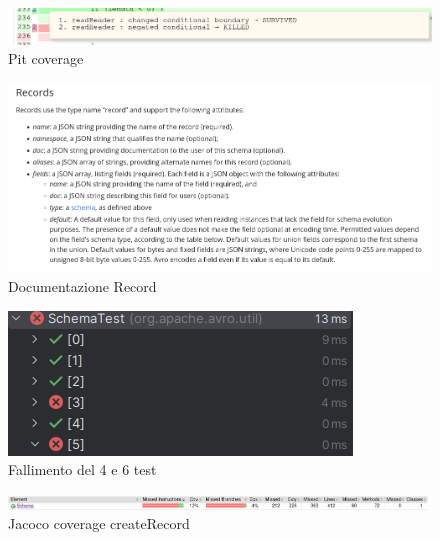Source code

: \documentclass[10pt, a4paper]{article}
\begin{document}
  \begin{figure}
    \includegraphics[width=\linewidth]{./images/file_info/PitCoverageReadHeader3.png}
    \caption{Pit coverage}
    \label{fig:PitCoverageReadHeader3}
  \end{figure}

  \begin{figure}
    \includegraphics[width=\linewidth]{./images/create_record/Documentation.png}
    \caption{Documentazione Record}
    \label{fig:Documentation}
  \end{figure}

  \begin{figure}
    \includegraphics[width=\linewidth]{./images/create_record/TestFailsCreateRecord.png}
    \caption{Fallimento del 4 e 6 test}
    \label{fig:TestFailsCreateRecord}
  \end{figure}

  \begin{figure}
    \includegraphics[width=\linewidth]{./images/create_record/JacocoCoverage1.png}
    \caption{Jacoco coverage createRecord}
    \label{fig:JacocoCoverageCreateRecord1}
  \end{figure}
\end{document}
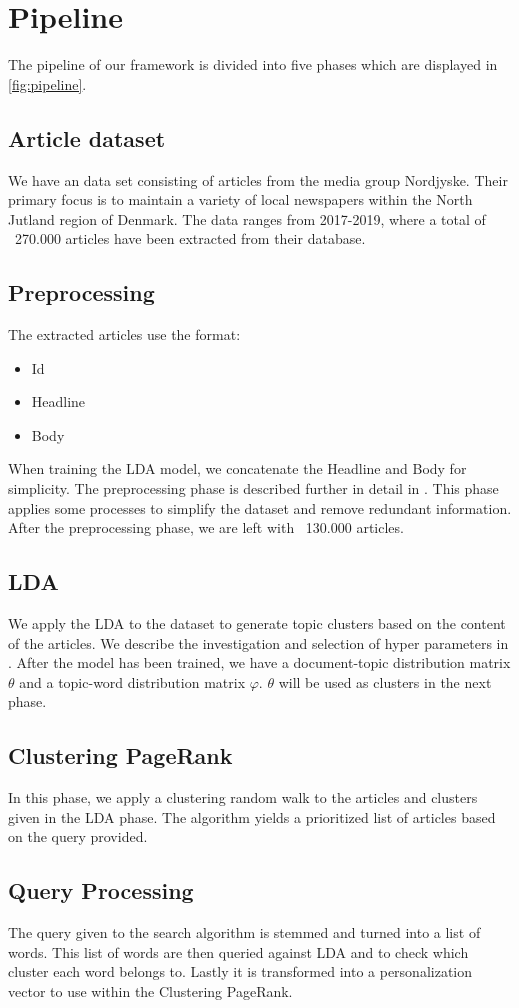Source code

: \section{Pipeline}


The pipeline of our framework is divided into five phases which are displayed in \autoref{fig:pipeline}.

\subsection{Article dataset}
We have an data set consisting of articles from the media group Nordjyske. Their primary focus is to maintain a variety of local newspapers within the North Jutland region of Denmark. 
The data ranges from 2017-2019, where a total of ~270.000 articles have been extracted from their database.

\subsection{Preprocessing}
The extracted articles use the format:
\begin{itemize}
	\item Id
	\item Headline
	\item Body
\end{itemize}
When training the LDA model, we concatenate the Headline and Body for simplicity.
The preprocessing phase is described further in detail in .
This phase applies some processes to simplify the dataset and remove redundant information. 
After the preprocessing phase, we are left with ~130.000 articles.

\subsection{LDA}
We apply the \acrfull{LDA} to the dataset to generate topic clusters based on the content of the articles. 
We describe the investigation and selection of hyper parameters in . 
After the model has been trained, we have a document-topic distribution matrix $\theta$ and a topic-word distribution matrix $\varphi$.
$\theta$ will be used as clusters in the next phase.

\subsection{Clustering PageRank}
In this phase, we apply a clustering random walk to the articles and clusters given in the \gls{LDA} phase.
The algorithm yields a prioritized list of articles based on the query provided.


\subsection{Query Processing}
The query given to the search algorithm is stemmed and turned into a list of words. 
This list of words are then queried against LDA and to check which cluster each word belongs to.
Lastly it is transformed into a personalization vector to use within the Clustering PageRank.


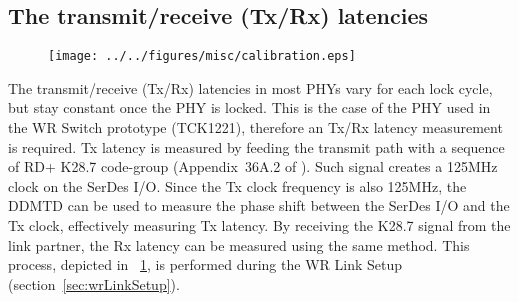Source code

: 
\subsection{The transmit/receive (Tx/Rx) latencies} 
\label{sec:TxRxLatencies}

\begin{figure}[!t]
\centering
\texttt{[image: ../../figures/misc/calibration.eps]}
\caption{}
\label{fig:calibration}
\end{figure}

The transmit/receive (Tx/Rx) latencies in most PHYs vary for
each  
lock cycle, but stay constant once the PHY is
locked. This is the case of the PHY used in the WR Switch prototype
(TCK1221), therefore an Tx/Rx latency measurement is required. Tx
latency is measured by feeding the transmit path with a sequence of
RD+ K28.7 code-group (Appendix~36A.2 of \cite{biblio:IEEE8023}). 
Such signal creates a 125MHz clock on
the SerDes I/O. Since the Tx clock frequency is also 125MHz, the DDMTD
can be used to measure the phase shift between the SerDes I/O and the
Tx clock, effectively measuring Tx latency. By receiving the K28.7
signal from the link partner, the Rx latency can be measured using the
same method. This process, depicted in \figurename~\ref{fig:calibration},
is performed during the WR Link Setup (section~\ref{sec:wrLinkSetup}).


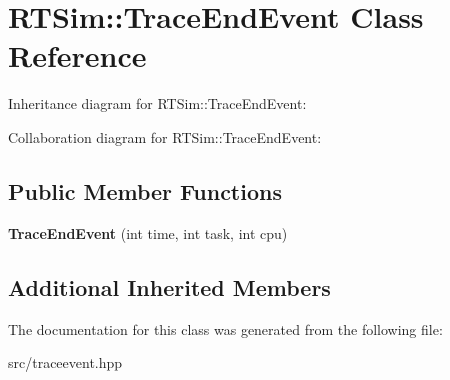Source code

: \hypertarget{classRTSim_1_1TraceEndEvent}{}\section{R\+T\+Sim\+:\+:Trace\+End\+Event Class Reference}
\label{classRTSim_1_1TraceEndEvent}


Inheritance diagram for R\+T\+Sim\+:\+:Trace\+End\+Event\+:


Collaboration diagram for R\+T\+Sim\+:\+:Trace\+End\+Event\+:
\subsection*{Public Member Functions}
\begin{DoxyCompactItemize}
\item 
{\bfseries Trace\+End\+Event} (int time, int task, int cpu)\hypertarget{classRTSim_1_1TraceEndEvent_a3d2e5a9c8ac49fa6a780b7e63fbf7add}{}\label{classRTSim_1_1TraceEndEvent_a3d2e5a9c8ac49fa6a780b7e63fbf7add}

\end{DoxyCompactItemize}
\subsection*{Additional Inherited Members}


The documentation for this class was generated from the following file\+:\begin{DoxyCompactItemize}
\item 
src/traceevent.\+hpp\end{DoxyCompactItemize}

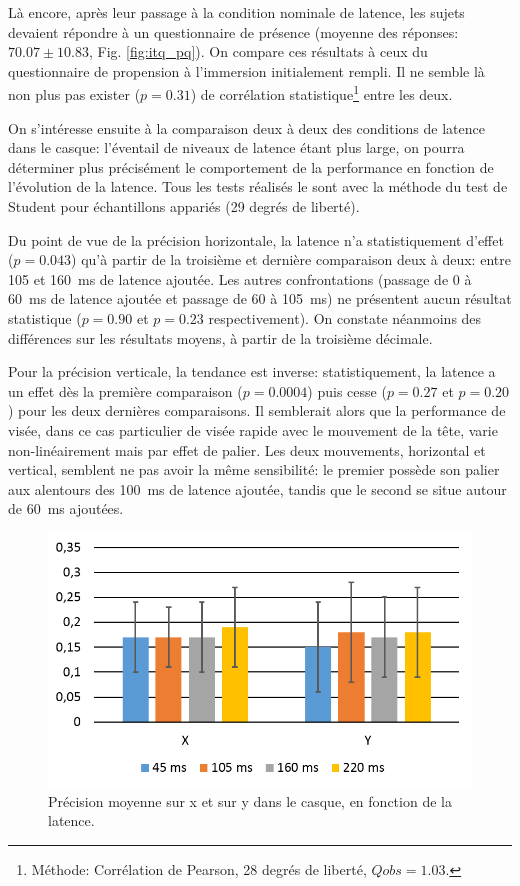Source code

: 	\par Là encore, après leur passage à la condition nominale de latence, les sujets devaient répondre à un questionnaire de présence (moyenne des réponses: $70.07 \pm 10.83$, Fig. \ref{fig:itq_pq}). On compare ces résultats à ceux du questionnaire de propension à l'immersion initialement rempli. Il ne semble là non plus pas exister ($p = 0.31$) de corrélation statistique\footnote{Méthode: Corrélation de Pearson, 28 degrés de liberté, $Qobs = 1.03$.} entre les deux.
	
	\par On s'intéresse ensuite à la comparaison deux à deux des conditions de latence dans le casque: l'éventail de niveaux de latence étant plus large, on pourra déterminer plus précisément le comportement de la performance en fonction de l'évolution de la latence. Tous les tests réalisés le sont avec la méthode du test de Student pour échantillons appariés (29 degrés de liberté).
	
	\par Du point de vue de la précision horizontale, la latence n'a statistiquement d'effet ($p = 0.043$) qu'à partir de la troisième et dernière comparaison deux à deux: entre 105 et 160~ms de latence ajoutée. Les autres confrontations (passage de 0 à 60~ms de latence ajoutée et passage de 60 à 105~ms) ne présentent aucun résultat statistique ($p = 0.90$ et $p = 0.23$ respectivement). On constate néanmoins des différences sur les résultats moyens, à partir de la troisième décimale.
	
	\par Pour la précision verticale, la tendance est inverse: statistiquement, la latence a un effet dès la première comparaison ($p = 0.0004$) puis cesse ($p = 0.27$ et $p = 0.20$) pour les deux dernières comparaisons. Il semblerait alors que la performance de visée, dans ce cas particulier de visée rapide avec le mouvement de la tête, varie non-linéairement mais par effet de palier. Les deux mouvements, horizontal et vertical, semblent ne pas avoir la même sensibilité: le premier possède son palier aux alentours des 100~ms de latence ajoutée, tandis que le second se situe autour de 60~ms ajoutées.
	
	\begin{figure}[h]
		\centering
		\includegraphics[width=0.8\linewidth]{Figures/CasquePrecisionResults.png}
		\caption{Précision moyenne sur x et sur y dans le casque, en fonction de la latence.}
		\label{fig:casque_precision}
	\end{figure}
	

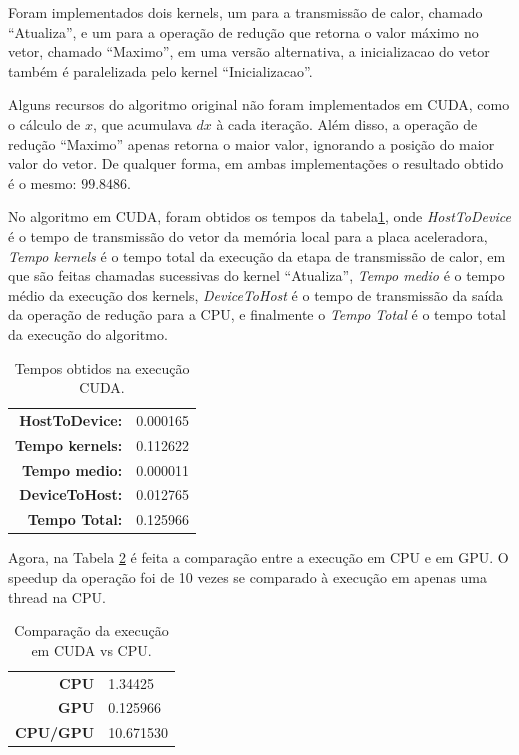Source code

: \documentclass[conference]{IEEEtran}
\begin{document}
Foram implementados dois kernels, um para a transmissão de calor, chamado ``Atualiza'', e um para a operação de redução que retorna o valor máximo no vetor, chamado ``Maximo'', em uma versão alternativa, a inicializacao do vetor também é paralelizada pelo kernel ``Inicializacao''.

Alguns recursos do algoritmo original não foram implementados em CUDA, como o cálculo de $x$, que acumulava $dx$ à cada iteração. Além disso, a operação de redução ``Maximo'' apenas retorna o maior valor, ignorando a posição do maior valor do vetor. De qualquer forma, em ambas implementações o resultado obtido é o mesmo: $99.8486$.

No algoritmo em CUDA, foram obtidos os tempos da tabela\ref{tab:ex01-cuda}, onde \textit{HostToDevice} é o tempo de transmissão do vetor da memória local para a placa aceleradora, \textit{Tempo kernels} é o tempo total da execução da etapa de transmissão de calor, em que são feitas chamadas sucessivas do kernel ``Atualiza'', \textit{Tempo medio} é o tempo médio da execução dos kernels, \textit{DeviceToHost} é o tempo de transmissão da saída da operação de redução para a CPU, e finalmente o \textit{Tempo Total} é o tempo total da execução do algoritmo.

\begin{table}[htb!]
\centering
\begin{tabular}{rl}
\bfseries HostToDevice: & 0.000165 \\
\bfseries Tempo kernels: & 0.112622 \\
\bfseries Tempo medio: & 0.000011 \\
\bfseries DeviceToHost: & 0.012765 \\
\bfseries Tempo Total: & 0.125966 \\
\end{tabular}
\caption{Tempos obtidos na execução CUDA.\label{tab:ex01-cuda}}

\end{table}

Agora, na Tabela \ref{tab:ex01-cpu} é feita a comparação entre a execução em CPU e em GPU. O speedup da operação foi de 10 vezes se comparado à execução em apenas uma thread na CPU.


\begin{table}[htb!]
\centering
\begin{tabular}{rl}
  \bfseries CPU & 1.34425 \\
  \bfseries GPU & 0.125966 \\
  \bfseries CPU/GPU & 10.671530 \\
\end{tabular}
\caption{Comparação da execução em CUDA vs CPU.\label{tab:ex01-cpu}}
\end{table}
\end{document}
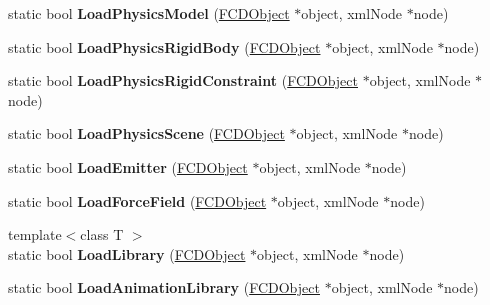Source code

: \begin{DoxyCompactItemize}
\item 
\hypertarget{classFArchiveXML_a04cb9c9989157dc2567e75be5470aca0}{
static bool {\bfseries LoadPhysicsModel} (\hyperlink{classFCDObject}{FCDObject} $\ast$object, xmlNode $\ast$node)}
\label{classFArchiveXML_a04cb9c9989157dc2567e75be5470aca0}

\item 
\hypertarget{classFArchiveXML_ac3a5fcb3474dfb503c68cd9387abe180}{
static bool {\bfseries LoadPhysicsRigidBody} (\hyperlink{classFCDObject}{FCDObject} $\ast$object, xmlNode $\ast$node)}
\label{classFArchiveXML_ac3a5fcb3474dfb503c68cd9387abe180}

\item 
\hypertarget{classFArchiveXML_a0512e8df437af58424e0bf64abcee55d}{
static bool {\bfseries LoadPhysicsRigidConstraint} (\hyperlink{classFCDObject}{FCDObject} $\ast$object, xmlNode $\ast$node)}
\label{classFArchiveXML_a0512e8df437af58424e0bf64abcee55d}

\item 
\hypertarget{classFArchiveXML_ae7dd322663acecf932d959b69af4e00d}{
static bool {\bfseries LoadPhysicsScene} (\hyperlink{classFCDObject}{FCDObject} $\ast$object, xmlNode $\ast$node)}
\label{classFArchiveXML_ae7dd322663acecf932d959b69af4e00d}

\item 
\hypertarget{classFArchiveXML_a24ce1334527d99a8d177d7596548a234}{
static bool {\bfseries LoadEmitter} (\hyperlink{classFCDObject}{FCDObject} $\ast$object, xmlNode $\ast$node)}
\label{classFArchiveXML_a24ce1334527d99a8d177d7596548a234}

\item 
\hypertarget{classFArchiveXML_a634d59668009bd2fda13656b90304993}{
static bool {\bfseries LoadForceField} (\hyperlink{classFCDObject}{FCDObject} $\ast$object, xmlNode $\ast$node)}
\label{classFArchiveXML_a634d59668009bd2fda13656b90304993}

\item 
\hypertarget{classFArchiveXML_a393c060981bea9bebcd033c86428c246}{
{\footnotesize template$<$class T $>$ }\\static bool {\bfseries LoadLibrary} (\hyperlink{classFCDObject}{FCDObject} $\ast$object, xmlNode $\ast$node)}
\label{classFArchiveXML_a393c060981bea9bebcd033c86428c246}

\item 
\hypertarget{classFArchiveXML_a1aa5d6c15add9802dbcd4f5d8444b546}{
static bool {\bfseries LoadAnimationLibrary} (\hyperlink{classFCDObject}{FCDObject} $\ast$object, xmlNode $\ast$node)}
\label{classFArchiveXML_a1aa5d6c15add9802dbcd4f5d8444b546}


\end{DoxyCompactItemize}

===

* Your assignment
Copy out, from the listing above, every line that contains the word "given".

* Exercise result
In this phase, we apply a clustering random walk to the articles and clusters given in the \gls{LDA} phase.
The query given to the search algorithm is stemmed and turned into a list of words. 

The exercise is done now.